Activity: Without carrying over a single picture, write out the records below exactly.

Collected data
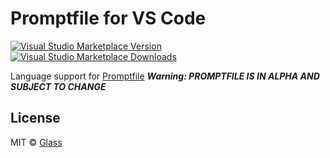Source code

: # Promptfile for VS Code

[![Visual Studio Marketplace Version](https://img.shields.io/visual-studio-marketplace/v/foundation.vscode-glass)](https://marketplace.visualstudio.com/items?itemName=foundation.vscode-glass)
[![Visual Studio Marketplace Downloads](https://img.shields.io/visual-studio-marketplace/d/foundation.vscode-glass)](https://marketplace.visualstudio.com/items?itemName=foundation.vscode-glass)

Language support for [Promptfile](https://promptfile.org)
_**Warning: PROMPTFILE IS IN ALPHA AND SUBJECT TO CHANGE**_

## License

MIT © [Glass](https://platform.glass)
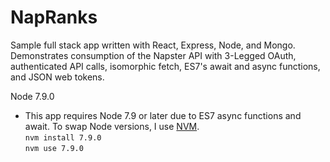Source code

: # NapRanks
Sample full stack app written with React, Express, Node, and Mongo. Demonstrates consumption of the Napster API with 3-Legged OAuth, authenticated API calls, isomorphic fetch, ES7's await and async functions, and JSON web tokens.  

Node 7.9.0  
- This app requires Node 7.9 or later due to ES7 async functions and await. To swap Node versions, I use [NVM](https://github.com/creationix/nvm).  
`nvm install 7.9.0`  
`nvm use 7.9.0`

Solved problem:
Source code

: # Promptfile for VS Code

[![Visual Studio Marketplace Version](https://img.shields.io/visual-studio-marketplace/v/foundation.vscode-glass)](https://marketplace.visualstudio.com/items?itemName=foundation.vscode-glass)
[![Visual Studio Marketplace Downloads](https://img.shields.io/visual-studio-marketplace/d/foundation.vscode-glass)](https://marketplace.visualstudio.com/items?itemName=foundation.vscode-glass)

Language support for [Promptfile](https://promptfile.org)
_**Warning: PROMPTFILE IS IN ALPHA AND SUBJECT TO CHANGE**_

## License

MIT © [Glass](https://platform.glass)
Source code

: # NapRanks
Sample full stack app written with React, Express, Node, and Mongo. Demonstrates consumption of the Napster API with 3-Legged OAuth, authenticated API calls, isomorphic fetch, ES7's await and async functions, and JSON web tokens.  

Node 7.9.0  
- This app requires Node 7.9 or later due to ES7 async functions and await. To swap Node versions, I use [NVM](https://github.com/creationix/nvm).  
`nvm install 7.9.0`  
`nvm use 7.9.0`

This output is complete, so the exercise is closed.